Der Arbeitnehmer hat im Wege des einstweiligen Rechtschutzes seine weitere tatsächliche Beschäftigung verlangt und geltend gemacht, er müsse auch vor der bisher noch ausstehenden Entscheidung des Arbeitsgerichts über diese Kündigung vorläufig weiterbeschäftigt werden.
Die Kündigung sei offensichtlich unwirksam, weil er Mitglied des Wahlvorstands für die anstehende Betriebsratswahl gewesen sei.
Wesentliche Entscheidungsgründe
Das Landesarbeitsgericht Berlin-Brandenburg hat dem Antrag des Arbeitnehmers für die Zeit bis zum Ablauf der vereinbarten Befristung seines Arbeitsverhältnisses anders als zuvor das Arbeitsgericht stattgegeben und ausgeführt, der erforderliche Verfügungsanspruch und Verfügungsgrund liege vor.

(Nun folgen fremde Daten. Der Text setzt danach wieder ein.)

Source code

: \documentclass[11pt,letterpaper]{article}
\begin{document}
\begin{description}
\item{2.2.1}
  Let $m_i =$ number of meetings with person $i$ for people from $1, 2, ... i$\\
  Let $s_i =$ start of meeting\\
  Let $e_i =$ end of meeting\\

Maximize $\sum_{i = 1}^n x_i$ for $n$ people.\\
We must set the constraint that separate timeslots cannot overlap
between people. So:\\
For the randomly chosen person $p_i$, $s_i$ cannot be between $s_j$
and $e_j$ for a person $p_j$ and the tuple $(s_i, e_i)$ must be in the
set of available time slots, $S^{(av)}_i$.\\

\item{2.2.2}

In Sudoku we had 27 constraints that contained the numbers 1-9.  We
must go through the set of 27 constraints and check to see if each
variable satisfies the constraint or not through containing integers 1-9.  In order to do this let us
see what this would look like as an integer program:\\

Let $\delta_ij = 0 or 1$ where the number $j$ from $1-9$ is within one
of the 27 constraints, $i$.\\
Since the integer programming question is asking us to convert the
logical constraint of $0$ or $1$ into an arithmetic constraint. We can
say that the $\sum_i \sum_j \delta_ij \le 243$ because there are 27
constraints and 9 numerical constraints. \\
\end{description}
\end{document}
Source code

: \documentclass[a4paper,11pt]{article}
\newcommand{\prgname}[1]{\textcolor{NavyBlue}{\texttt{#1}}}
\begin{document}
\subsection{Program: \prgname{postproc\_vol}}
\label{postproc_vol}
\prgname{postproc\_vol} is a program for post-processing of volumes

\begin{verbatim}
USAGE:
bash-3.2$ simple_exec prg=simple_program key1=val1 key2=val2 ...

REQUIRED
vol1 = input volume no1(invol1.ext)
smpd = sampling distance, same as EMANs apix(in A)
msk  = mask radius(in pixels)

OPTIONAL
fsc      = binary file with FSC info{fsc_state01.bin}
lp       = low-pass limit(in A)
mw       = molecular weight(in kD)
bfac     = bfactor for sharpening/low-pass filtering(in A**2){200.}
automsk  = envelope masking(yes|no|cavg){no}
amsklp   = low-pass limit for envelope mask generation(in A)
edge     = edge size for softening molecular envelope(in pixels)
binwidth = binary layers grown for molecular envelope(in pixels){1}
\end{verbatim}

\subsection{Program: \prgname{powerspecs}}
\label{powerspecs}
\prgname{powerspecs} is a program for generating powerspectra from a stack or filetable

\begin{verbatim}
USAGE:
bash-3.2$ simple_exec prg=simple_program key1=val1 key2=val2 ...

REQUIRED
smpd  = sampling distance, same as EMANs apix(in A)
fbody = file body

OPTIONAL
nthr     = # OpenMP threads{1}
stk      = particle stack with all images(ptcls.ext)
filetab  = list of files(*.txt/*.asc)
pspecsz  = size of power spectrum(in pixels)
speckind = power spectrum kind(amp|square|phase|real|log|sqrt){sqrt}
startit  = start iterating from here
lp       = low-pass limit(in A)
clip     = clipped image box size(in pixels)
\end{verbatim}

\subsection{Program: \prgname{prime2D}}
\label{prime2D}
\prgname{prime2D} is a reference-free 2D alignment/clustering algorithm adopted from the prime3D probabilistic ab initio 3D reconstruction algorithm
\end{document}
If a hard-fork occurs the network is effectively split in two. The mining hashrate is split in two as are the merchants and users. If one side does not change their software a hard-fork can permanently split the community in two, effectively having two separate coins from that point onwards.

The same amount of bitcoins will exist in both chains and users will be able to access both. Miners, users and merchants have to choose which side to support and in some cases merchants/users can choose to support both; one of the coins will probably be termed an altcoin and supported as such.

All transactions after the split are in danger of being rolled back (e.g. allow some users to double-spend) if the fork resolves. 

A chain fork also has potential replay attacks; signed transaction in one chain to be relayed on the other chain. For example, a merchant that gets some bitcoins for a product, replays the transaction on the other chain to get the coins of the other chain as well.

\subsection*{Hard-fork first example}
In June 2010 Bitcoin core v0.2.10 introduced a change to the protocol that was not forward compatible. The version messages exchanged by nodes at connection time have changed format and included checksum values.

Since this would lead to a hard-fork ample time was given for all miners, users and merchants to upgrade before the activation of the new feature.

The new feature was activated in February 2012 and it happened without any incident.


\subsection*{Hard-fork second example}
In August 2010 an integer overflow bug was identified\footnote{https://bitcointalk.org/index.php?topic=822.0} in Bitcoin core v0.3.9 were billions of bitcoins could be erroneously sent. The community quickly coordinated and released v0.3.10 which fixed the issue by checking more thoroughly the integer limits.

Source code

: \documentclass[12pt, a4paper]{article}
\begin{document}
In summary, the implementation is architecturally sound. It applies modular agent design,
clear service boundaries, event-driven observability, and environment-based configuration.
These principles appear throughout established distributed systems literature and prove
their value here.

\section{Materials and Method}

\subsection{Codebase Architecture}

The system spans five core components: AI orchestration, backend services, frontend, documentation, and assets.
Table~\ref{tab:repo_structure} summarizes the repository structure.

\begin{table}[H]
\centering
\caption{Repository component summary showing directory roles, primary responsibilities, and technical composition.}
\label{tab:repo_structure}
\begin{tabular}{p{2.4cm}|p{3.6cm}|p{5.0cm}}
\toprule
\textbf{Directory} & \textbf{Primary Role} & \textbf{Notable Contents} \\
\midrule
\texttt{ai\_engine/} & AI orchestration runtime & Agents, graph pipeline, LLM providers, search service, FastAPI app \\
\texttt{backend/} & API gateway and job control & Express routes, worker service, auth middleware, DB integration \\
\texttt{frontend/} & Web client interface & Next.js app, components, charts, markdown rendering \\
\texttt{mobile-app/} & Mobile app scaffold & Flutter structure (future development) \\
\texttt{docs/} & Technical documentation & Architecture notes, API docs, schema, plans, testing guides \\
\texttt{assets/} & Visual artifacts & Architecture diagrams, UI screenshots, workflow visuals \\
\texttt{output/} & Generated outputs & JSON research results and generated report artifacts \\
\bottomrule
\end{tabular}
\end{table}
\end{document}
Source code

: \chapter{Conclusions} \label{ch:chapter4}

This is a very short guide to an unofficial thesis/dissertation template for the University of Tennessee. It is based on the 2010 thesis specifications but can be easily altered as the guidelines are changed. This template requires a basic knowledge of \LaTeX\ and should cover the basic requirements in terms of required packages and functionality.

Es sei von einer offensichtlichen Unwirksamkeit der außerordentlichen Kündigung auszugehen. Der Arbeitnehmer sei gemäß den von ihm glaubhaft gemachten Angaben zum maßgeblichen Zeitpunkt des Zugangs der Kündigung Mitglied des Wahlvorstands gewesen und werde damit von dem besonderen Kündigungsschutz nach § 15 Absatz 3 Kündigungsschutzgesetz erfasst.
Die aufgrund dieses Sonderkündigungsschutzes für eine Kündigung gemäß § 103 Absatz 2a) Betriebsverfassungsgesetz erforderliche vorherige gerichtliche Zustimmungsersetzung liege nicht vor.
Da von einem fortbestehenden Arbeitsverhältnis auszugehen sei, bestehe auch ein Anspruch auf Beschäftigung.
Dieser Anspruch sei im Verfahren des einstweiligen Rechtschutzes durchsetzbar, da einerseits das Recht des Arbeitnehmers auf Beschäftigung sonst durch Zeitablauf unwiederbringlich verloren sei und andererseits kein berechtigtes Interesse der Arbeitgeberin an der Aufrechterhaltung eines rechtswidrigen Zustandes angenommen werden könne.
Ausgehend hiervon überwiege auch im Hinblick auf den Zweck des gesetzlichen Sonderkündigungsschutzes das Beschäftigungsinteresse.
Ein Rechtsmittel gegen die Entscheidung ist nicht gegeben.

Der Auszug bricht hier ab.